• _Assigned task_
Strip the pictures and reproduce the rest of the listing exactly.

____________________

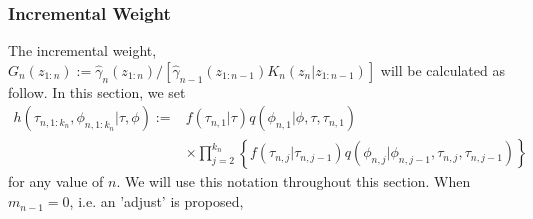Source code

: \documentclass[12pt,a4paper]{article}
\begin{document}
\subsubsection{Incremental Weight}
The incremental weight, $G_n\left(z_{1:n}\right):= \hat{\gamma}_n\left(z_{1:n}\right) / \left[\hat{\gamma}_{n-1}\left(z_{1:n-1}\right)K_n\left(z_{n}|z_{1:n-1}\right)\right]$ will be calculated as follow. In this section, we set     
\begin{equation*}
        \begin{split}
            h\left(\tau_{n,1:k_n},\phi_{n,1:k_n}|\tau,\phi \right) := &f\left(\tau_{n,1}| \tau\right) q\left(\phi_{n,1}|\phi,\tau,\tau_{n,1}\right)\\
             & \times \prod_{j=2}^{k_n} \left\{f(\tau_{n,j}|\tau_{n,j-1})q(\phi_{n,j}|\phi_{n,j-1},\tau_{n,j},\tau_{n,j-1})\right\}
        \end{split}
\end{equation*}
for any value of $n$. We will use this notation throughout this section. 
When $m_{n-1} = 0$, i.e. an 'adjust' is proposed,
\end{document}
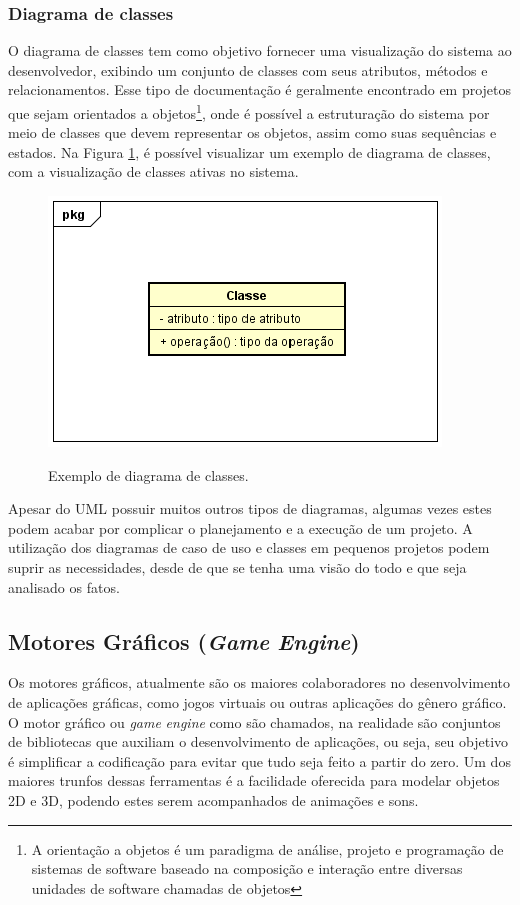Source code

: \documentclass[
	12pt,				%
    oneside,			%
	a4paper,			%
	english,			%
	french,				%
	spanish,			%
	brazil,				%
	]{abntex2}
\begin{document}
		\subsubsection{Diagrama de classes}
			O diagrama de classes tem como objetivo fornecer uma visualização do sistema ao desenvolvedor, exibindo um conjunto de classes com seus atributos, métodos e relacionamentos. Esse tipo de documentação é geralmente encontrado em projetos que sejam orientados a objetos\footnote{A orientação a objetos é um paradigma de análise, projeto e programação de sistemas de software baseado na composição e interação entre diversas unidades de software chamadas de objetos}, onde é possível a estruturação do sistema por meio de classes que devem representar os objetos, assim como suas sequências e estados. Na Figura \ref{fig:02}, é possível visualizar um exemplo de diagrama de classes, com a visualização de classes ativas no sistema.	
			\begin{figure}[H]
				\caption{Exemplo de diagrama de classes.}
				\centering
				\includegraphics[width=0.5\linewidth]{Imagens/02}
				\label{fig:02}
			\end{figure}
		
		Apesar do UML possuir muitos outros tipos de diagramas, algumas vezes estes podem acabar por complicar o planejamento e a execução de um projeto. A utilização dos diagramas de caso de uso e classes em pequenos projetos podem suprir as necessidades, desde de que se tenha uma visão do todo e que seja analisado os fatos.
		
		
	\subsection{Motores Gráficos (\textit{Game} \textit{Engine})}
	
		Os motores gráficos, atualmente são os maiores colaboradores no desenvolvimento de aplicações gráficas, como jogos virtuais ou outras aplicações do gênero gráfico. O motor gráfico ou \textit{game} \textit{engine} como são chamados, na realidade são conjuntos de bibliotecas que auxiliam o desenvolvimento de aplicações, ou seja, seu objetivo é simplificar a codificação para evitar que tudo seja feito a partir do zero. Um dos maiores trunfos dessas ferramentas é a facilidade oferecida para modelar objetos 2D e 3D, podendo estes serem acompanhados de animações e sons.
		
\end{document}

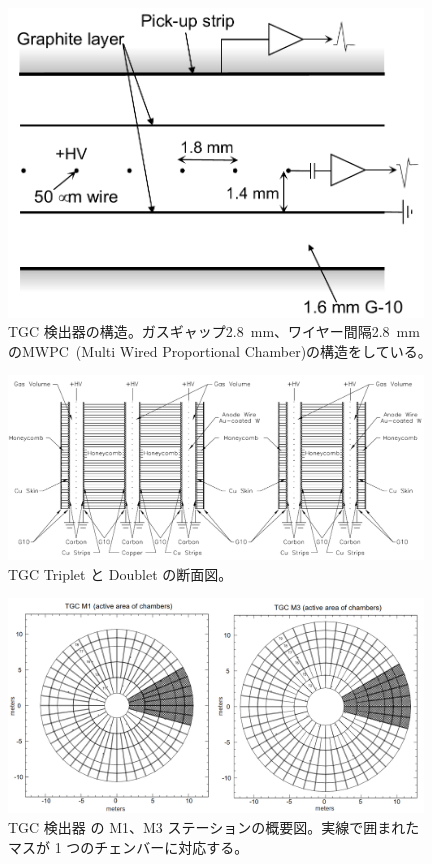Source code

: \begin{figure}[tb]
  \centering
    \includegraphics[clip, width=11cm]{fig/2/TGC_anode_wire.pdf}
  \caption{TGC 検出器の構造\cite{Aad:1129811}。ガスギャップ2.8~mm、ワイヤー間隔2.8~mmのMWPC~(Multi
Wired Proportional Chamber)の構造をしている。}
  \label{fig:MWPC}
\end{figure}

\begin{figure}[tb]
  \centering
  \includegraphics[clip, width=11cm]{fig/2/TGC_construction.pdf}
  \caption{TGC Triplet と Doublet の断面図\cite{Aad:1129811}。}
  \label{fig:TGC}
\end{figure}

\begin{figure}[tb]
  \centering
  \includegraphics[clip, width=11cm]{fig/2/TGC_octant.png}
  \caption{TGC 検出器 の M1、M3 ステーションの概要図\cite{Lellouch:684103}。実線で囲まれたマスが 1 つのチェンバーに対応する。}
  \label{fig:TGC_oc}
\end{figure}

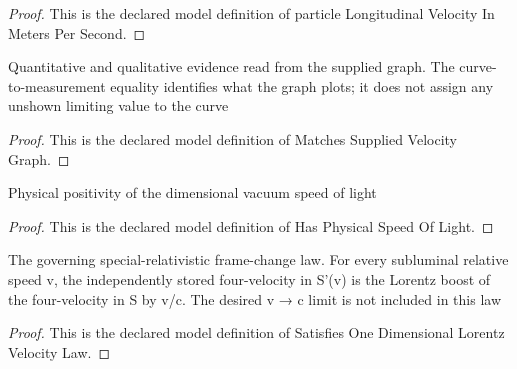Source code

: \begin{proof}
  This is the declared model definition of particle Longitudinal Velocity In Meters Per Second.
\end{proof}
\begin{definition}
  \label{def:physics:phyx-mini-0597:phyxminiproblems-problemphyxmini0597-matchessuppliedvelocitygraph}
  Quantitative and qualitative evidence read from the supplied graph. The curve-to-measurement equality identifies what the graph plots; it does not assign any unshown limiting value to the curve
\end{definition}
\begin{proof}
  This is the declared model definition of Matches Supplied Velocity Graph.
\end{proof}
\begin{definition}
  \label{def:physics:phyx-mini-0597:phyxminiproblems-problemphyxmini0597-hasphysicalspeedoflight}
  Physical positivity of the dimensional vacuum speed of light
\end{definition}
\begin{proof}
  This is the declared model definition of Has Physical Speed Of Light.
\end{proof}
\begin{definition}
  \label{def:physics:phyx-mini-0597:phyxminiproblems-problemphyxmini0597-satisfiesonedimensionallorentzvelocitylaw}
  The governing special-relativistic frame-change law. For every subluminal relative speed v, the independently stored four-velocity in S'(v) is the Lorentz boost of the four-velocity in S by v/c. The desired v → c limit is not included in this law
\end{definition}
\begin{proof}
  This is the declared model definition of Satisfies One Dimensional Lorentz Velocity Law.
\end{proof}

____________________

• _Task output_
Source code

: \documentclass[12pt,a4paper]{article}
\begin{document}
\subsubsection{Incremental Weight}
The incremental weight, $G_n\left(z_{1:n}\right):= \hat{\gamma}_n\left(z_{1:n}\right) / \left[\hat{\gamma}_{n-1}\left(z_{1:n-1}\right)K_n\left(z_{n}|z_{1:n-1}\right)\right]$ will be calculated as follow. In this section, we set     
\begin{equation*}
        \begin{split}
            h\left(\tau_{n,1:k_n},\phi_{n,1:k_n}|\tau,\phi \right) := &f\left(\tau_{n,1}| \tau\right) q\left(\phi_{n,1}|\phi,\tau,\tau_{n,1}\right)\\
             & \times \prod_{j=2}^{k_n} \left\{f(\tau_{n,j}|\tau_{n,j-1})q(\phi_{n,j}|\phi_{n,j-1},\tau_{n,j},\tau_{n,j-1})\right\}
        \end{split}
\end{equation*}
for any value of $n$. We will use this notation throughout this section. 
When $m_{n-1} = 0$, i.e. an 'adjust' is proposed,
\end{document}
Source code

: \documentclass[
	12pt,				%
    oneside,			%
	a4paper,			%
	english,			%
	french,				%
	spanish,			%
	brazil,				%
	]{abntex2}
\begin{document}
		\subsubsection{Diagrama de classes}
			O diagrama de classes tem como objetivo fornecer uma visualização do sistema ao desenvolvedor, exibindo um conjunto de classes com seus atributos, métodos e relacionamentos. Esse tipo de documentação é geralmente encontrado em projetos que sejam orientados a objetos\footnote{A orientação a objetos é um paradigma de análise, projeto e programação de sistemas de software baseado na composição e interação entre diversas unidades de software chamadas de objetos}, onde é possível a estruturação do sistema por meio de classes que devem representar os objetos, assim como suas sequências e estados. Na Figura \ref{fig:02}, é possível visualizar um exemplo de diagrama de classes, com a visualização de classes ativas no sistema.	
			\begin{figure}[H]
				\caption{Exemplo de diagrama de classes.}
				\centering
				\includegraphics[width=0.5\linewidth]{Imagens/02}
				\label{fig:02}
			\end{figure}
		
		Apesar do UML possuir muitos outros tipos de diagramas, algumas vezes estes podem acabar por complicar o planejamento e a execução de um projeto. A utilização dos diagramas de caso de uso e classes em pequenos projetos podem suprir as necessidades, desde de que se tenha uma visão do todo e que seja analisado os fatos.
		
		
	\subsection{Motores Gráficos (\textit{Game} \textit{Engine})}
	
		Os motores gráficos, atualmente são os maiores colaboradores no desenvolvimento de aplicações gráficas, como jogos virtuais ou outras aplicações do gênero gráfico. O motor gráfico ou \textit{game} \textit{engine} como são chamados, na realidade são conjuntos de bibliotecas que auxiliam o desenvolvimento de aplicações, ou seja, seu objetivo é simplificar a codificação para evitar que tudo seja feito a partir do zero. Um dos maiores trunfos dessas ferramentas é a facilidade oferecida para modelar objetos 2D e 3D, podendo estes serem acompanhados de animações e sons.
		
\end{document}

Source code

: \begin{figure}[tb]
  \centering
    \includegraphics[clip, width=11cm]{fig/2/TGC_anode_wire.pdf}
  \caption{TGC 検出器の構造\cite{Aad:1129811}。ガスギャップ2.8~mm、ワイヤー間隔2.8~mmのMWPC~(Multi
Wired Proportional Chamber)の構造をしている。}
  \label{fig:MWPC}
\end{figure}

\begin{figure}[tb]
  \centering
  \includegraphics[clip, width=11cm]{fig/2/TGC_construction.pdf}
  \caption{TGC Triplet と Doublet の断面図\cite{Aad:1129811}。}
  \label{fig:TGC}
\end{figure}

\begin{figure}[tb]
  \centering
  \includegraphics[clip, width=11cm]{fig/2/TGC_octant.png}
  \caption{TGC 検出器 の M1、M3 ステーションの概要図\cite{Lellouch:684103}。実線で囲まれたマスが 1 つのチェンバーに対応する。}
  \label{fig:TGC_oc}
\end{figure}

Source code

: \begin{proof}
  This is the declared model definition of particle Longitudinal Velocity In Meters Per Second.
\end{proof}
\begin{definition}
  \label{def:physics:phyx-mini-0597:phyxminiproblems-problemphyxmini0597-matchessuppliedvelocitygraph}
  Quantitative and qualitative evidence read from the supplied graph. The curve-to-measurement equality identifies what the graph plots; it does not assign any unshown limiting value to the curve
\end{definition}
\begin{proof}
  This is the declared model definition of Matches Supplied Velocity Graph.
\end{proof}
\begin{definition}
  \label{def:physics:phyx-mini-0597:phyxminiproblems-problemphyxmini0597-hasphysicalspeedoflight}
  Physical positivity of the dimensional vacuum speed of light
\end{definition}
\begin{proof}
  This is the declared model definition of Has Physical Speed Of Light.
\end{proof}
\begin{definition}
  \label{def:physics:phyx-mini-0597:phyxminiproblems-problemphyxmini0597-satisfiesonedimensionallorentzvelocitylaw}
  The governing special-relativistic frame-change law. For every subluminal relative speed v, the independently stored four-velocity in S'(v) is the Lorentz boost of the four-velocity in S by v/c. The desired v → c limit is not included in this law
\end{definition}
\begin{proof}
  This is the declared model definition of Satisfies One Dimensional Lorentz Velocity Law.
\end{proof}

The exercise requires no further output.